Much like in 2024, the Presidential Campaigns of 2016 saw Hillary Clinton promising to continue the economic strangling policies of the Obama administration.
Donald Trump ran a campaign where he declared he would implement economic policies that put the nation’s interests first.
And on January 23, 2017, Trump destroyed the globalist policies the Obama administration had implemented that he believed were ravaging the U.S. economy.
The Trans-Pacific Partnership
The origins of the U.S. involvement in the controversial Trans-Pacific Partnership (TPP) can be traced back to Barack Obama in 2009 when he announced his intent to fast-track the globalist trade agreement.
Obama claimed the agreement reflected the U.S. economic priorities and values.
Globalists claimed the purpose was for the 12 participant nations from the Pacific Region to put in place measures to reduce reliance on trade with China, boost economic growth, boost jobs, increase exports, and reduce tariff and non-tariff barriers by essentially eliminating the restrictions of international trade.
But deep within the document were aspects of economic control that were not about trade at all.
Julian Assange, of Wikileaks fame, revealed information that showed the proposed TPP agreement was written with a hidden agenda, declaring, “It is mostly not about trade, only 5 of the 29 Chapters are about traditional trade!”
One significant underlying intent was to regulate the Internet and the information that service providers could collect and how that information would be used.
Assange further stated that the information collected could be used for, “. . . the regulation of labor conditions, regulating the way you can favor local industry, regulating the hospital, health care system, privatization of hospitals, so essentially every aspect of a modern economy, even banking services are in the TPP.”
He went on to say, “The TPP has developed in secret an unaccountable supranational court for multinationals to sue states. This system is a challenge to parliamentary and judicial sovereignty. Similar tribunals have already been shown to chill the adoption of sane environmental protection, public health and public transport policies.”
Ron Paul also warned at the time that it was “going to be a big boost for world government.”
“These other items are big items for special interest groups . . . they will deal with wages, unions, environmentalism, human rights, you can think of all the cans of worms they’ll open with that,” he added.
The real power of the TPP was in giving private corporations and lobbyists the abilities to have significant influence and circumvent government environmental, health, trade, and construction regulations as they saw fit.
The agreement was, in short, nothing more than a big government power-grab pushing the world closer to world government.
Even with all of the highly controversial and contentious provisions that empowered the privatization and control of so many aspects of the economic infrastructure, representatives of twelve countries, including Barack Obama, rammed through and signed the agreement on February 4, 2016.
Putting America First
Incoming President Donald Trump was not a fan of the TPP.

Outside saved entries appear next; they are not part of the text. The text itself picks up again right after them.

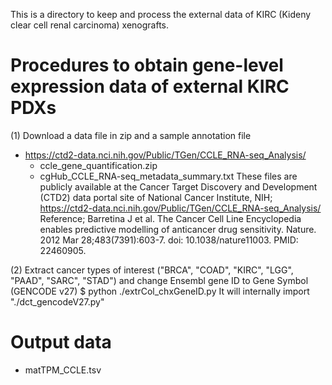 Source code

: This is a directory to keep and process the external data of KIRC (Kideny clear cell renal carcinoma) xenografts. 

# Procedures to obtain gene-level expression data of external KIRC PDXs
(1) Download a data file in zip and a sample annotation file 
- https://ctd2-data.nci.nih.gov/Public/TGen/CCLE_RNA-seq_Analysis/
  - ccle_gene_quantification.zip
  - cgHub_CCLE_RNA-seq_metadata_summary.txt
These files are publicly available at the Cancer Target Discovery and Development (CTD2) data portal site of National Cancer Institute, NIH; https://ctd2-data.nci.nih.gov/Public/TGen/CCLE_RNA-seq_Analysis/
Reference; Barretina J et al. The Cancer Cell Line Encyclopedia enables predictive modelling of anticancer drug sensitivity. Nature. 2012 Mar 28;483(7391):603-7. doi: 10.1038/nature11003. PMID: 22460905.

(2) Extract cancer types of interest ("BRCA", "COAD", "KIRC", "LGG", "PAAD", "SARC", "STAD") and change Ensembl gene ID to Gene Symbol (GENCODE v27) 
$ python ./extrCol_chxGeneID.py
It will internally import "./dct_gencodeV27.py"

# Output data 
- matTPM_CCLE.tsv
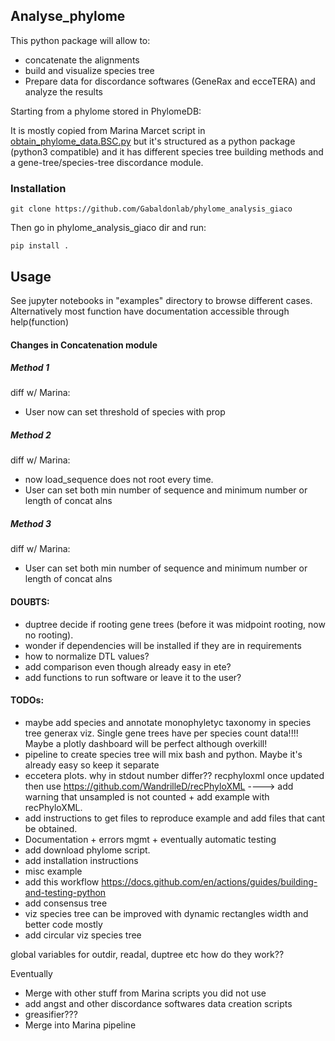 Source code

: Analyse_phylome
--------

This python package will allow to:

* concatenate the alignments
* build and visualize species tree
* Prepare data for discordance softwares (GeneRax and ecceTERA) and analyze the results

Starting from a phylome stored in PhylomeDB:


It is mostly copied from Marina Marcet script in [obtain_phylome_data.BSC.py](https://github.com/Gabaldonlab/projects/blob/master/phylome_scripts/obtain_phylome_data.BSC.py) but it's structured as a python package (python3 compatible) and it has different species tree building methods and a gene-tree/species-tree discordance module.

### Installation

`git clone https://github.com/Gabaldonlab/phylome_analysis_giaco`

Then go in phylome_analysis_giaco dir and run:

`pip install .`

## Usage

See jupyter notebooks in "examples" directory to browse different cases. Alternatively most function have documentation accessible through help(function)

#### Changes in Concatenation module

##### Method 1

diff w/ Marina:

* User now can set threshold of species with prop

##### Method 2

diff w/ Marina:

* now load_sequence does not root every time.
* User can set both min number of sequence and minimum number or length of concat alns

##### Method 3

diff w/ Marina:

* User can set both min number of sequence and minimum number or length of concat alns


#### DOUBTS:

* duptree decide if rooting gene trees (before it was midpoint rooting, now no rooting).
* wonder if dependencies will be installed if they are in requirements
* how to normalize DTL values?
* add comparison even though already easy in ete?
* add functions to run software or leave it to the user?


#### TODOs:

* maybe add species and annotate monophyletyc taxonomy in species tree generax viz. Single gene trees have per species count data!!!! Maybe a plotly dashboard will be perfect although overkill!
* pipeline to create species tree will mix bash and python. Maybe it's already easy so keep it separate
* eccetera plots. why in stdout number differ?? recphyloxml once updated then use https://github.com/WandrilleD/recPhyloXML ----> add warning that unsampled is not counted + add example with recPhyloXML.
* add instructions to get files to reproduce example and add files that cant be obtained.
* Documentation + errors mgmt + eventually automatic testing
* add download phylome script.
* add installation instructions
* misc example
* add this workflow https://docs.github.com/en/actions/guides/building-and-testing-python
* add consensus tree
* viz species tree can be improved with dynamic rectangles width and better code mostly
* add circular viz species tree

global variables for outdir, readal, duptree etc how do they work??

Eventually

* Merge with other stuff from Marina scripts you did not use
* add angst and other discordance softwares data creation scripts
* greasifier???
* Merge into Marina pipeline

He saw it as 100% detrimental to the United States.
In 2016, on the campaign trail, he declared, “The Trans-Pacific Partnership is another disaster done and pushed by special interests who want to rape our country, just a continuing rape of our country. That’s what it is, too. It’s a harsh word: It’s a rape of our country.”
He felt that the agreement was so badly framed for U.S. interests that “There’s no way to fix the TPP.”
On January 23, 2017, President Donald Trump issued a Presidential Memorandum to the United States Trade Representative, Robert Lighthizer, that stated, “It is the policy of my Administration to represent the American people and their financial well-being in all negotiations, particularly the American worker, and to create fair and economically beneficial trade deals that serve their interests. Additionally, in order to ensure these outcomes, it is the intention of my Administration to deal directly with individual countries on a one-on-one (or bilateral) basis in negotiating future trade deals.”
The memo further stated, “Trade with other nations is, and always will be, of paramount importance to my Administration and to me, as President of the United States.”
The memo, concluded with, “You are directed to provide written notification to the Parties and to the Depository of the TPP, as appropriate, that the United States withdraws as a signatory of the TPP and withdraws from the TPP negotiating process” and authorized Lighthizer to publish the memo in the Federal Register.”
Trump withdrawing the U.S. was the final coffin nail that killed the agreement.
When asked about why he withdrew, the President stated, “What we’ve done with the decision to withdraw from the Trans-Pacific Partnership is to create an incentive for our trading partners to diversify, to look for their own way, to have conversations and negotiations in which we will not be participants.”
Trump further stated that he “would only negotiate trade deals with individual allies,” meaning that the U.S. would establish its own trade policies and tariffs on its own terms.
CPTPP
After the U.S. withdrew from the TPP, the 11 remaining nations strived to salvage the agreement.
The agreement passed under the name of the Comprehensive and Progressive Agreement for Trans-Pacific Partnership (CPTPP) and went into effect in December 2018.
When Joe Biden became President, he said he would revisit the original TPP agreement, but the idea garnered little support at the time, even within his own party.